Articulação política popular e a presença nas ruas serão fundamentais para barrar projetos pelos quais o movimento negro será exigido pela História, caso do pacote criminoso de Sérgio Moro

Foto: Juliana Nascimento | Coletivo Nuvem Negra

Nunca na História brasileira o debate sobre raça e racismo esteve tão em evidência. Nunca tivemos tantas pessoas reconhecidas por importantes canais de comunicação, com a possibilidade de construção de diálogo com a sociedade e com o nosso povo. Temos uma possibilidade real, pela internet, de conversar com pretas e pretos com quem nunca antes conversamos.

Ao mesmo tempo, vivemos uma grande dificuldade de construção em grupo, de articulação de movimentos sociais com possibilidade de mobilizar o povo e as ruas. Quantas são as entidades e movimentos sociais negros de massa que temos hoje?

No momento em que colocamos em pauta a necessidade das esquerdas voltarem para as bases, nós, que somos a base, precisamos organizar e articular nosso povo. Diante da conjuntura atual é essencial que tenhamos organizações e grupos fortes para o enfrentamento político.

Ficou evidente, durante esses momentos turbulentos vividos pelo país, que o ritmo da política institucional é ditado pelas ruas e pela intensidade da pressão popular. Isso vale para o campo progressista e conservador. Grandes manifestações em apoio a Jair Bolsonaro (PSL) são utilizadas para acelerar a aprovação de medidas, normalmente violentas contras nós, povo negro.

Por outro lado, centrais sindicais e grandes frentes progressistas tiveram e têm um papel importante para a defesa dos poucos direitos trabalhistas ainda restantes. É provável que, se aprovada, a reforma da previdência terá de ceder em importantes aspectos por conta da pressão popular.
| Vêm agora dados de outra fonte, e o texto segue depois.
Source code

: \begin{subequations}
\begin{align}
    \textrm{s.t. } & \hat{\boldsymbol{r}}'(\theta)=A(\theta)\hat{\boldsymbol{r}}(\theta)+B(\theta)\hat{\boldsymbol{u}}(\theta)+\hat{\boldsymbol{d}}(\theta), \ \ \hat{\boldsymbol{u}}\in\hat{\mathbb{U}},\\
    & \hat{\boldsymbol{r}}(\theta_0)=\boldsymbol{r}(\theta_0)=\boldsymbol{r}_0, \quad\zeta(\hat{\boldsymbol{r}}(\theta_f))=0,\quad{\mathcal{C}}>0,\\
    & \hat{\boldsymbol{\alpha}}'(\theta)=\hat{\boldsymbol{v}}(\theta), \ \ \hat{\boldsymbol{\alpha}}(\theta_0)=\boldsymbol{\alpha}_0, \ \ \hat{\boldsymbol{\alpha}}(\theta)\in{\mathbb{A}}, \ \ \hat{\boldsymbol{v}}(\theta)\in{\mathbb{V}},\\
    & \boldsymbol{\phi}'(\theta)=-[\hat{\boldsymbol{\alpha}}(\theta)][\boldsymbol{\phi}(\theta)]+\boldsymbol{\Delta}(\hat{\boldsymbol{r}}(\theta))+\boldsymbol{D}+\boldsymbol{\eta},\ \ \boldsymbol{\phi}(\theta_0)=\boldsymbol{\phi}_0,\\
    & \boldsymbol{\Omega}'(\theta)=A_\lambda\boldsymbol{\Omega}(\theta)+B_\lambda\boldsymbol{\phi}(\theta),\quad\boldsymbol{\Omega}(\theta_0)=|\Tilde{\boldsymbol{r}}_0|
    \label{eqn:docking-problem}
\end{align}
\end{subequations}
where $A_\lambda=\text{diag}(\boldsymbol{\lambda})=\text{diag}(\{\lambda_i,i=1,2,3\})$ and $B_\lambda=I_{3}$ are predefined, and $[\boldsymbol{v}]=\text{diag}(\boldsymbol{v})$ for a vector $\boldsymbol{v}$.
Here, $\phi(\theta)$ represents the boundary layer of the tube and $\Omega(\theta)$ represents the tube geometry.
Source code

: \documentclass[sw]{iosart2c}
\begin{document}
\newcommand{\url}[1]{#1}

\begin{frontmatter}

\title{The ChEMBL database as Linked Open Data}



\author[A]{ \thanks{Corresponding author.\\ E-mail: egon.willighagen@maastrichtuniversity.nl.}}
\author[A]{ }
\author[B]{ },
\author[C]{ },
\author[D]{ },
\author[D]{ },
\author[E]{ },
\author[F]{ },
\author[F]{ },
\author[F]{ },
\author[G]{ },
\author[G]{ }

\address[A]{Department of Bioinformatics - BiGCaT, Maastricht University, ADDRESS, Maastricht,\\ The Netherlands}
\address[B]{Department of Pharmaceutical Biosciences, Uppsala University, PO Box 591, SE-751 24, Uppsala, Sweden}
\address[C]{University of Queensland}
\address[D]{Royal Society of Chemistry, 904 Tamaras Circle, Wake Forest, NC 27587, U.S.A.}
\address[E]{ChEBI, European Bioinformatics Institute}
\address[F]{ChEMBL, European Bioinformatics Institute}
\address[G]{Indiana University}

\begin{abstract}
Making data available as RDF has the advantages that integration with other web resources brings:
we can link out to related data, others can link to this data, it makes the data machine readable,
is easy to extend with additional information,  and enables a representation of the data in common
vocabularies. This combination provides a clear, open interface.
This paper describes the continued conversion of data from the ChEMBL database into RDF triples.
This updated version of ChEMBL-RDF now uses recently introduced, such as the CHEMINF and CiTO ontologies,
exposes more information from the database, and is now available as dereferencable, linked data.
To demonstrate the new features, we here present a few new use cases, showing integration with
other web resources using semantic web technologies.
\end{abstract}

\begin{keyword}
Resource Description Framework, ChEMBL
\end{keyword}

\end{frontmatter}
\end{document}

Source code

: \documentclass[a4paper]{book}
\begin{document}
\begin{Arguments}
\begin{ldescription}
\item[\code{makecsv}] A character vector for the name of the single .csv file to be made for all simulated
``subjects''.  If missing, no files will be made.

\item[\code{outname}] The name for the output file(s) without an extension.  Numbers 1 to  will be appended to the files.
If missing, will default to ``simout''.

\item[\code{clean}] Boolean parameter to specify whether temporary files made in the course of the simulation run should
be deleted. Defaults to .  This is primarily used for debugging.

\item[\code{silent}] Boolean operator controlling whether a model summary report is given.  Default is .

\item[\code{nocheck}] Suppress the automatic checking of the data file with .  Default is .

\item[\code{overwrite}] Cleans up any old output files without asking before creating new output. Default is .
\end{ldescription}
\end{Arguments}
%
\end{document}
Como raça estrutura a realidade brasileira – o que faz do racismo o pano de fundo de todos os problemas sociais do país – pode-se afirmar sem medo de errar que mulheres e homens negros serão os mais prejudicados com a aprovação da reforma da previdência e do pacote criminoso de Sérgio Moro.

No primeiro caso, porém, há e haverá uma articulação consistente por parte das centrais sindicais, movimento histórico e muito mais estruturado do que aquelas e aqueles que são e serão a linha de frente na resistência ao projeto de segurança pública: o campo dos direitos humanos e em especial o movimento negro.
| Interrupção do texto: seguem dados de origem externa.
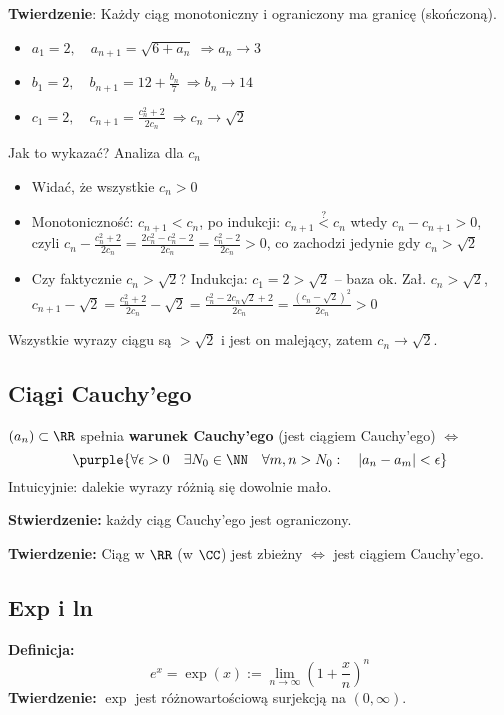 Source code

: \textbf{Twierdzenie}:
Każdy ciąg monotoniczny i ograniczony ma granicę (skończoną).
\begin{example}
\begin{itemize}
    \item $a_1=2, \quad a_{n+1}=\sqrt{6 + a_n} \ \Longrightarrow a_n \to 3$
    \item $b_1=2, \quad b_{n+1}=12 + \frac{b_n}{7} \ \Longrightarrow b_n \to 14$
    \item $c_1=2, \quad c_{n+1}=\frac{c_n^2 + 2}{2c_n} \ \Longrightarrow c_n \to \sqrt{2}$
\end{itemize}
Jak to wykazać? Analiza dla $c_n$
\begin{itemize}
    \item Widać, że wszystkie $c_n>0$
    \item Monotoniczność: $c_{n+1} < c_n$, po indukcji: $c_{n+1} \stackrel {?}{<} c_n$ wtedy $c_n-c_{n+1}>0$, czyli $c_n-\frac{c_n^2+2}{2c_n}=\frac{2c_n^2-c_n^2-2}{2c_n}=\frac{c_n^2-2}{2c_n}>0$, co zachodzi jedynie gdy $c_n > \sqrt{2}$
    \item Czy faktycznie $c_n>\sqrt{2}$? Indukcja: $c_1=2>\sqrt{2}$ -- baza ok. Zał. $c_n>\sqrt{2}$, $c_{n+1}-\sqrt{2}=\frac{c_n^2+2}{2c_n}-\sqrt{2}=\frac{c_n^2-2c_n\sqrt{2} + 2}{2c_n} = \frac{(c_n-\sqrt{2})^2}{2c_n}>0$
\end{itemize}
Wszystkie wyrazy ciągu są $>\sqrt{2}$ i jest on malejący, zatem $c_n\to \sqrt{2}$.
\end{example}

\subsection{Ciągi Cauchy'ego}
$(a_n) \subset \RR$ spełnia \textbf{warunek Cauchy'ego} (jest ciągiem Cauchy'ego) $\Longleftrightarrow$
$$
\purple{\forall \epsilon > 0 \quad \exists N_0\in \NN \quad \forall m,n > N_0: \quad |a_n-a_m| < \epsilon}
$$
Intuicyjnie: dalekie wyrazy różnią się dowolnie mało.

\textbf{Stwierdzenie:} każdy ciąg Cauchy'ego jest ograniczony.

\textbf{Twierdzenie:} Ciąg w $\RR$ (w $\CC$) jest zbieżny $\Longleftrightarrow$ jest ciągiem Cauchy'ego.

\subsection{Exp i ln}
\textbf{Definicja:} $$e^x=\exp(x) := \lim_{n\to\infty}\left(1 + \frac{x}{n}\right)^n$$
\textbf{Twierdzenie:} $\exp$ jest różnowartościową surjekcją na $(0, \infty)$.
Qual será a nossa força de articulação popular e de pôr nas ruas milhares de pessoas com o peso político que devemos dar diante de um projeto como esse? Mesmo que importantes, posts, tweets e campanhas virtuais não têm o poder de sozinhas pressionar qualquer governo. É necessário que haja povo na rua e trabalho de base permanente.

Se reunirmos toda a potência que acumulamos ao longo da história e principalmente a força da juventude negra que acessou espaços universitários seja via Prouni, Fies ou cotas raciais, podemos construir uma frente ao pacote de Sérgio Moro.

No plano recente, organizações do movimento negro têm se articulado em bloco para defender as cotas raciais e se posicionarem de maneira contrária ao pacote de Moro e à reforma da Previdência. Nesse fluxo se construiu agenda com o presidente da Câmara, Rodrigo Maia, com a Comissão Interamericana de Direitos Humanos (CIDH) e em breve com o presidente do Senado, Davi Alcolumbre.

São esses grupos do movimento negro que costumam participar de maneira ativa durante a construção de manifestações em São Paulo, sejam atos em repúdio ao assassinato de negros – como foi o caso de Evaldo dos Santos – em denúncia de violações de direitos, em proteção das cotas raciais e em datas importantes para o povo negro, como o 20 de Novembro.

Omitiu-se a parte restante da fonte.